PROVIDED ENTRIES:
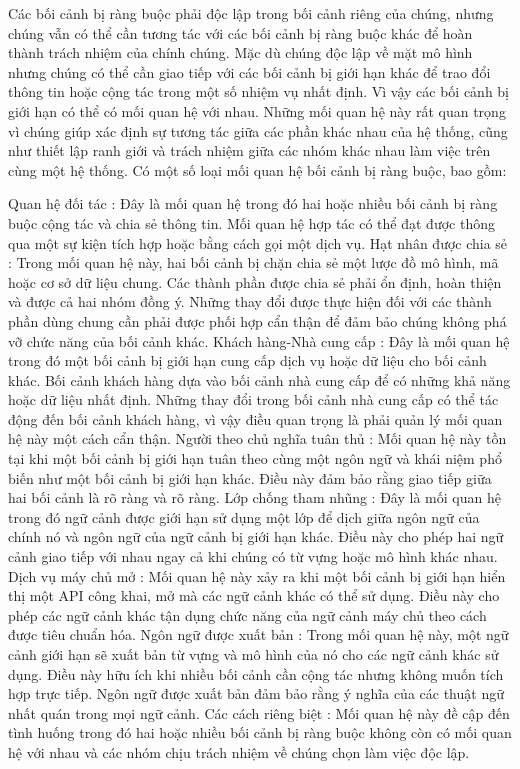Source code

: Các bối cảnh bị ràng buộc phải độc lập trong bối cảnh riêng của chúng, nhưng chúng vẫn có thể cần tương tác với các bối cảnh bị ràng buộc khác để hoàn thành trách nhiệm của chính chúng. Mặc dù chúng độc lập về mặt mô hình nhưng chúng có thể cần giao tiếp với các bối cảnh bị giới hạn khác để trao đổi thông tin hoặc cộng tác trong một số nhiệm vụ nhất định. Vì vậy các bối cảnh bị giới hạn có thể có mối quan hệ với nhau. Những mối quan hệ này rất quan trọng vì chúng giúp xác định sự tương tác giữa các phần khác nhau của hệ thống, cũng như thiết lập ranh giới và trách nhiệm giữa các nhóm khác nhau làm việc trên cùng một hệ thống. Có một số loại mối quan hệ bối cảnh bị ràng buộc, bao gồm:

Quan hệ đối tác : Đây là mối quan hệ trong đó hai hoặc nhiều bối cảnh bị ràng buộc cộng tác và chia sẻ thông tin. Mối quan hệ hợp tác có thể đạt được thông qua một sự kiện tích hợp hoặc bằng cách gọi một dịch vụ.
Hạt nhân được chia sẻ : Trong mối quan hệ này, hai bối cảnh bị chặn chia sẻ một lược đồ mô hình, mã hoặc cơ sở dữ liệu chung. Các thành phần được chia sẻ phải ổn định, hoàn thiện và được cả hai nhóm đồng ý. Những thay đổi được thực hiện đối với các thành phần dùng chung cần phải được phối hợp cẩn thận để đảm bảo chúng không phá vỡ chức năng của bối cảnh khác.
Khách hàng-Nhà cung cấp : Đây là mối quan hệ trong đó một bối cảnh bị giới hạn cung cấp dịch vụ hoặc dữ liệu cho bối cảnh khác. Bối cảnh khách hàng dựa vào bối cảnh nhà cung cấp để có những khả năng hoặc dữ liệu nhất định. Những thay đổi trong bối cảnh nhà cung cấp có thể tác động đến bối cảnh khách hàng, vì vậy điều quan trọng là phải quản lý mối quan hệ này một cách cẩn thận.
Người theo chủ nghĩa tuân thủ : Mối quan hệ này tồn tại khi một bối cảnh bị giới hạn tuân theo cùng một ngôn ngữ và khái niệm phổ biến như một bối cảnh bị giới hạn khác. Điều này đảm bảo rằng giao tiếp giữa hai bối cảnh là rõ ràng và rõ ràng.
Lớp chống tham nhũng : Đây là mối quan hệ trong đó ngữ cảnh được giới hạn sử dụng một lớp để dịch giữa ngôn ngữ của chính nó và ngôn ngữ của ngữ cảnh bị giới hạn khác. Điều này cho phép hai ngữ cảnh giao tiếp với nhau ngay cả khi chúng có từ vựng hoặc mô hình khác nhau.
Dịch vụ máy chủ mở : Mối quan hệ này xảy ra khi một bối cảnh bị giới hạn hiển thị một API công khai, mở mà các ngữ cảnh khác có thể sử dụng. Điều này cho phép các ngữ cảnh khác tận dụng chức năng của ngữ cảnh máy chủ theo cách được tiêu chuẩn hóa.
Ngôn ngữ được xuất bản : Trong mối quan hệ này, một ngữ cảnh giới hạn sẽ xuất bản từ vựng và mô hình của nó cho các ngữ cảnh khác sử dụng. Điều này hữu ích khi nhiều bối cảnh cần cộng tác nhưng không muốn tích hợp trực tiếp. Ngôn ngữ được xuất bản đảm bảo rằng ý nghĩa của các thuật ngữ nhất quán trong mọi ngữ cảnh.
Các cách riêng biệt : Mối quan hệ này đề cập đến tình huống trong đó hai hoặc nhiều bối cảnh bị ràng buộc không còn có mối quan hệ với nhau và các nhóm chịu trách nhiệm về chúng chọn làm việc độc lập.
...
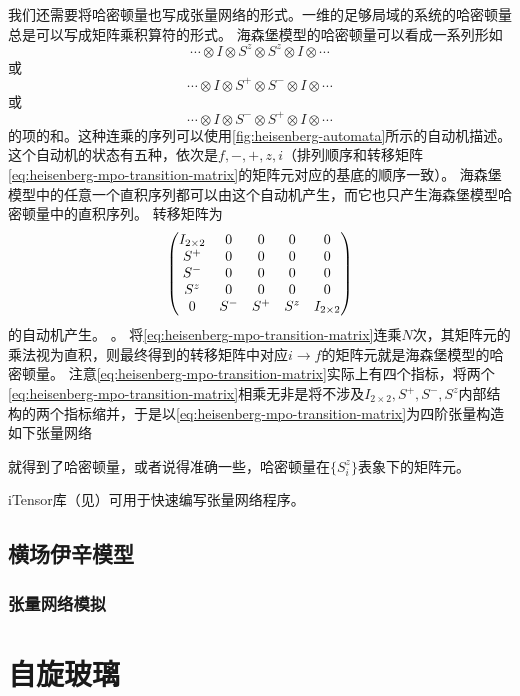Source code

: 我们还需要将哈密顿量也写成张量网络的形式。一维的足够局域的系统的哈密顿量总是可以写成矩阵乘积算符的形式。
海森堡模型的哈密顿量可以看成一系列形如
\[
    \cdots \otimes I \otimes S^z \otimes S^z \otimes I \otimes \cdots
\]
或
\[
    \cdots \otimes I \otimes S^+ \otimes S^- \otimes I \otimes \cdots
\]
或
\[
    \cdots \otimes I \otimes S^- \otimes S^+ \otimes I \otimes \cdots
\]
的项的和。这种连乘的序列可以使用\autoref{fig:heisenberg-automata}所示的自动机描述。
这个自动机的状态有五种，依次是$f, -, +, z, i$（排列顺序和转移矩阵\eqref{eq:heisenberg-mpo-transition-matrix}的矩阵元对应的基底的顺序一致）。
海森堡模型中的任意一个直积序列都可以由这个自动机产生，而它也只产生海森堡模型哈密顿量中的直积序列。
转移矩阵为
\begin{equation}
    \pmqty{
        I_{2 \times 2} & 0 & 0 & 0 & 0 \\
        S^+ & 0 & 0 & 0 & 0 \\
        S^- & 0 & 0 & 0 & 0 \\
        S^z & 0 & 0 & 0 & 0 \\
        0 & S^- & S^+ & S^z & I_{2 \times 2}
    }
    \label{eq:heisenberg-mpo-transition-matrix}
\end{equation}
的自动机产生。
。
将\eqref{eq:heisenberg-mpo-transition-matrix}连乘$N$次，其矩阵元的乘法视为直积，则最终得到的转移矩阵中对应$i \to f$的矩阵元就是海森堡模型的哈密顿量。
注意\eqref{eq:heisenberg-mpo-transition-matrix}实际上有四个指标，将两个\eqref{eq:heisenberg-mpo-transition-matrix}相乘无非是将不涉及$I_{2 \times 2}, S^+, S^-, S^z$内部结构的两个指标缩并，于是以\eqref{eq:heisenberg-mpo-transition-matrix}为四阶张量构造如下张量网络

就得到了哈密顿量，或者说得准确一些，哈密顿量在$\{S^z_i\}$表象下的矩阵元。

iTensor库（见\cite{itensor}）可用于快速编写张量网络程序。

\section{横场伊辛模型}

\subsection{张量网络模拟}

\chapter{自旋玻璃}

WHAT IS EXPECTED: Search the data above for the string "theo" and report each line that holds it.

RESPONSE AREA:
Người theo chủ nghĩa tuân thủ : Mối quan hệ này tồn tại khi một bối cảnh bị giới hạn tuân theo cùng một ngôn ngữ và khái niệm phổ biến như một bối cảnh bị giới hạn khác. Điều này đảm bảo rằng giao tiếp giữa hai bối cảnh là rõ ràng và rõ ràng.
Dịch vụ máy chủ mở : Mối quan hệ này xảy ra khi một bối cảnh bị giới hạn hiển thị một API công khai, mở mà các ngữ cảnh khác có thể sử dụng. Điều này cho phép các ngữ cảnh khác tận dụng chức năng của ngữ cảnh máy chủ theo cách được tiêu chuẩn hóa.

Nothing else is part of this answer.